Die 27 EU-Staats- und Regierungschefs, darunter Bundeskanzler Karl Nehammer (ÖVP), haben bei ihrem zweitägigen Treffen in Brüssel keine gemeinsame Sprache zur Migration gefunden. Wie bereits am Donnerstag konnte auch am Freitag keine Einigung auf eine Gipfelerklärung dazu beschlossen werden. Ungarn und Polen verhinderten den gemeinsamen Text, nachdem sie kürzlich beim Innenminister-Beschluss zur Reform des europäischen Asylsystems überstimmt worden waren.

Polen und Ungarn gegen verpflichtenden Aufnahme

“Wir haben nicht die Absicht, diese Beschlüsse umzusetzen. Das sagen wir ganz offen”, sagte der ungarische Ministerpräsident Viktor Orban am Rande des EU-Gipfels. Er sprach zudem vom “Migrationskrieg” im Sitzungssaal. Die Haltung Ungarns und Polens sei ein “Freiheitskampf” und kein “Aufstand”, so Orban.

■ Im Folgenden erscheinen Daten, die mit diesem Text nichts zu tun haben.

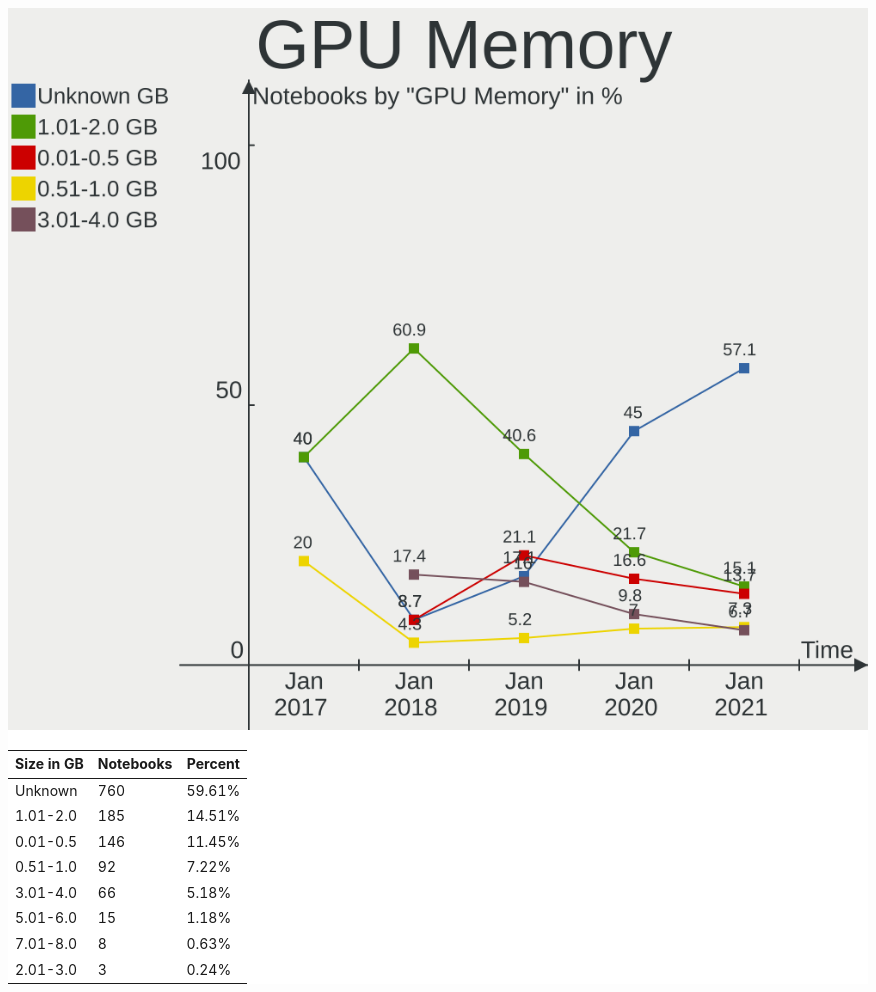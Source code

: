![GPU Memory](./images/line_chart/gpu_memory.svg)

| Size in GB | Notebooks | Percent |
|------------|-----------|---------|
| Unknown    | 760       | 59.61%  |
| 1.01-2.0   | 185       | 14.51%  |
| 0.01-0.5   | 146       | 11.45%  |
| 0.51-1.0   | 92        | 7.22%   |
| 3.01-4.0   | 66        | 5.18%   |
| 5.01-6.0   | 15        | 1.18%   |
| 7.01-8.0   | 8         | 0.63%   |
| 2.01-3.0   | 3         | 0.24%   |
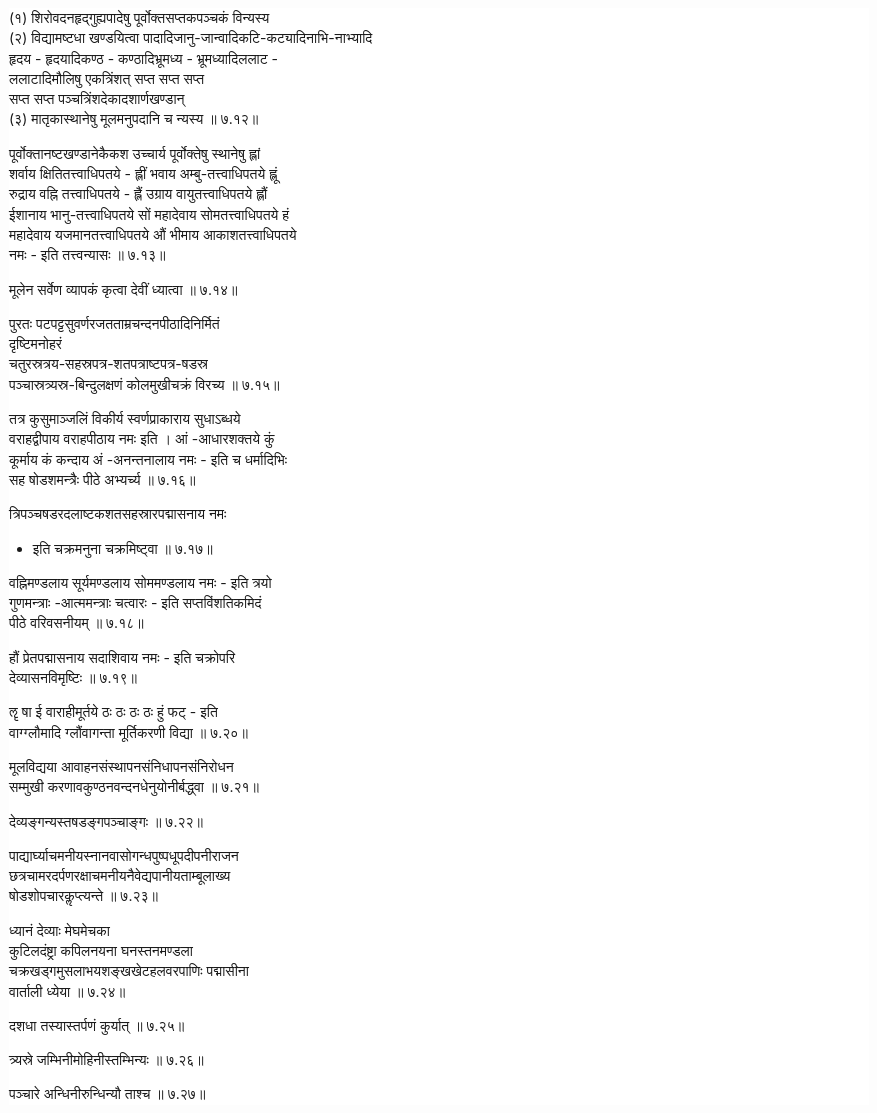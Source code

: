(१) शिरोवदनहृद्गुह्यपादेषु पूर्वोक्तसप्तकपञ्चकं विन्यस्य  
(२) विद्यामष्टधा खण्डयित्वा पादादिजानु-जान्वादिकटि-कट्यादिनाभि-नाभ्यादि  
हृदय - हृदयादिकण्ठ - कण्ठादिभ्रूमध्य - भ्रूमध्यादिललाट -  
ललाटादिमौलिषु एकत्रिंशत् सप्त सप्त सप्त  
सप्त सप्त पञ्चत्रिंशदेकादशार्णखण्डान्  
(३) मातृकास्थानेषु मूलमनुपदानि च न्यस्य ॥ ७.१२॥  
  
पूर्वोक्तानष्टखण्डानेकैकश उच्चार्य पूर्वोक्तेषु स्थानेषु ह्लां  
शर्वाय क्षितितत्त्वाधिपतये - ह्लीं भवाय अम्बु-तत्त्वाधिपतये ह्लूं  
रुद्राय वह्नि तत्त्वाधिपतये - ह्लैं उग्राय वायुतत्त्वाधिपतये ह्लौं  
ईशानाय भानु-तत्त्वाधिपतये सों महादेवाय सोमतत्त्वाधिपतये हं  
महादेवाय यजमानतत्त्वाधिपतये औं भीमाय आकाशतत्त्वाधिपतये  
नमः - इति तत्त्वन्यासः ॥ ७.१३॥  
  
मूलेन सर्वेण व्यापकं कृत्वा देवीं ध्यात्वा ॥ ७.१४॥  
  
पुरतः पटपट्टसुवर्णरजतताम्रचन्दनपीठादिनिर्मितं  
दृष्टिमनोहरं  
चतुरस्रत्रय-सहस्रपत्र-शतपत्राष्टपत्र-षडस्र  
पञ्चास्रत्र्यस्र-बिन्दुलक्षणं कोलमुखीचक्रं विरच्य ॥ ७.१५॥  
  
तत्र कुसुमाञ्जलिं विकीर्य स्वर्णप्राकाराय सुधाऽब्धये  
वराहद्वीपाय वराहपीठाय नमः इति । आं -आधारशक्तये कुं  
कूर्माय कं कन्दाय अं -अनन्तनालाय नमः - इति च धर्मादिभिः  
सह षोडशमन्त्रैः पीठे अभ्यर्च्य ॥ ७.१६॥  
  
त्रिपञ्चषडरदलाष्टकशतसहस्रारपद्मासनाय नमः  
- इति चक्रमनुना चक्रमिष्ट्वा ॥ ७.१७॥  
  
वह्निमण्डलाय सूर्यमण्डलाय सोममण्डलाय नमः - इति त्रयो  
गुणमन्त्राः -आत्ममन्त्राः चत्वारः - इति सप्तविंशतिकमिदं  
पीठे वरिवसनीयम् ॥ ७.१८॥  
  
हौं प्रेतपद्मासनाय सदाशिवाय नमः - इति चक्रोपरि  
देव्यासनविमृष्टिः ॥ ७.१९॥  
  
ॡ षा ई वाराहीमूर्तये ठः ठः ठः ठः हुं फट् - इति  
वाग्ग्लौमादि ग्लौंवागन्ता मूर्तिकरणी विद्या ॥ ७.२०॥  
  
मूलविद्यया आवाहनसंस्थापनसंनिधापनसंनिरोधन  
सम्मुखी करणावकुण्ठनवन्दनधेनुयोनीर्बद्ध्वा ॥ ७.२१॥  
  
देव्यङ्गन्यस्तषडङ्गपञ्चाङ्गः ॥ ७.२२॥  
  
पाद्यार्घ्याचमनीयस्नानवासोगन्धपुष्पधूपदीपनीराजन  
छत्रचामरदर्पणरक्षाचमनीयनैवेद्यपानीयताम्बूलाख्य  
षोडशोपचारकॢप्त्यन्ते ॥ ७.२३॥  
  
ध्यानं देव्याः मेघमेचका  
कुटिलदंष्ट्रा कपिलनयना घनस्तनमण्डला  
चक्रखड्गमुसलाभयशङ्खखेटहलवरपाणिः पद्मासीना  
वार्ताली ध्येया ॥ ७.२४॥  
  
दशधा तस्यास्तर्पणं कुर्यात् ॥ ७.२५॥  
  
त्र्यस्रे जम्भिनीमोहिनीस्तम्भिन्यः ॥ ७.२६॥  
  
पञ्चारे अन्धिनीरुन्धिन्यौ ताश्च ॥ ७.२७॥  
  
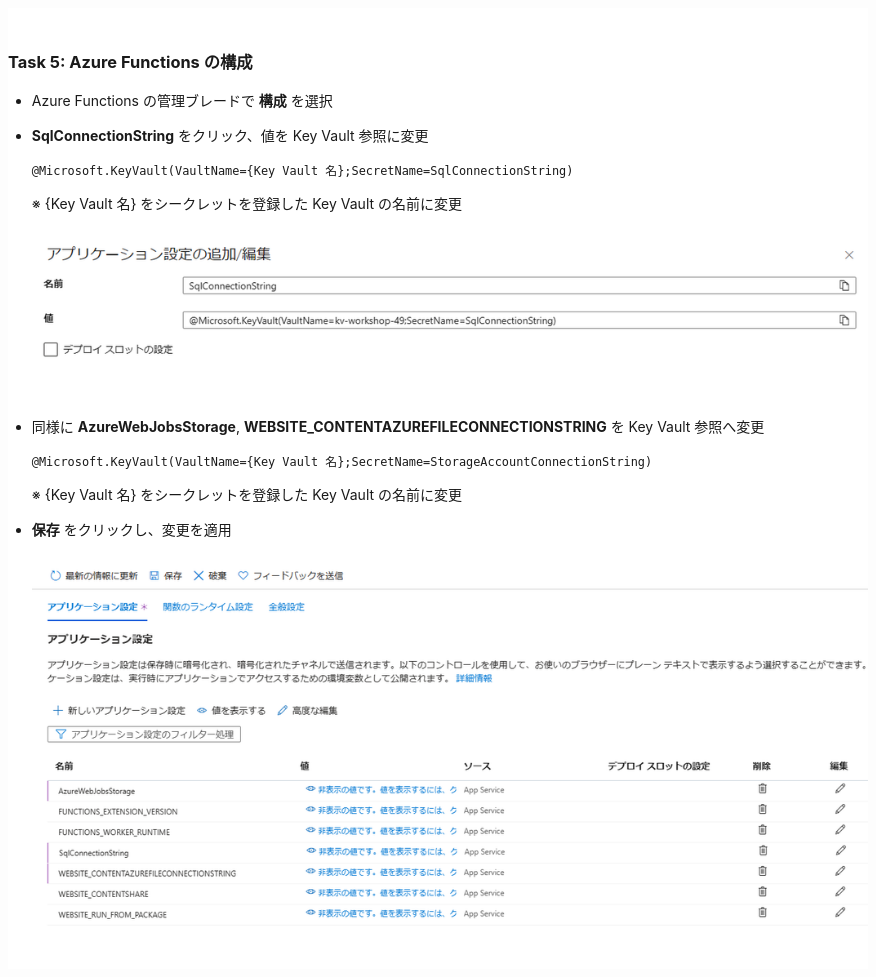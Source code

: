 <br />

### Task 5: Azure Functions の構成

- Azure Functions の管理ブレードで **構成** を選択

- **SqlConnectionString** をクリック、値を Key Vault 参照に変更

  ```
  @Microsoft.KeyVault(VaultName={Key Vault 名};SecretName=SqlConnectionString)
  ```

  ※ {Key Vault 名} をシークレットを登録した Key Vault の名前に変更

  <img src="images/function-configuration-key-vault.png" />

- 同様に **AzureWebJobsStorage**, **WEBSITE_CONTENTAZUREFILECONNECTIONSTRING** を Key Vault 参照へ変更

  ```
  @Microsoft.KeyVault(VaultName={Key Vault 名};SecretName=StorageAccountConnectionString)
  ```

  ※ {Key Vault 名} をシークレットを登録した Key Vault の名前に変更

- **保存** をクリックし、変更を適用

  <img src="images/function-configuration-04.png" />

Viktor Orban verteidigt Ungarns und Polens Haltung.

Neben Ungarn hat auch Polen angekündigt, weder Schutzsuchende aufnehmen, noch Kompensationszahlungen leisten zu wollen – wie es die Reform vorsieht. Regierungschef Mateusz Morawiecki drängte auf einer Klarstellung durch den EU-Gipfel, “dass das Verfahren (der Umverteilung der Flüchtlinge) freiwillig bleibt”.

Nehammer zeigt Verständnis

Nehammer hatte hingegen auf möglichst konkrete Gipfelbeschlüsse zum Außengrenzschutz und zu Beziehungen mit Drittstaaten gedrängt. “Wir nehmen zur Kenntnis, dass Polen und Ungarn ihren Protest kundgetan haben”, erklärte Nehammer nach dem Gipfel in einer Mitteilung. Es brauche “generell ein Verständnis für die “jeweiligen Bedürfnisse und Positionen aller Mitgliedsstaaten”. Auch für Österreich sei es wichtig, “dass unsere Interessen auf EU-Ebene berücksichtigt werden.” Gemeinsam mit verbündeten Staaten werde er “weiter darauf pochen, dass den Worten rasch auch Taten folgen”.

Statt der gemeinsamen Erklärung wollte EU-Ratspräsident Charles Michel nun einen eigenen Text veröffentlichen. Die Blockade Ungarns und Polens ist mehr ein symbolischer Akt, Auswirkungen auf den laufenden Prozess für eine europäische Asylreform hat sie keine. Dafür gilt der Beschluss der EU-Innenminister vor drei Wochen. Die EU-Staaten müssen sich auch noch mit dem EU-Parlament auf den endgültigen Gesetzestext einigen, das soll noch vor den EU-Wahlen im Juni 2024 geschehen.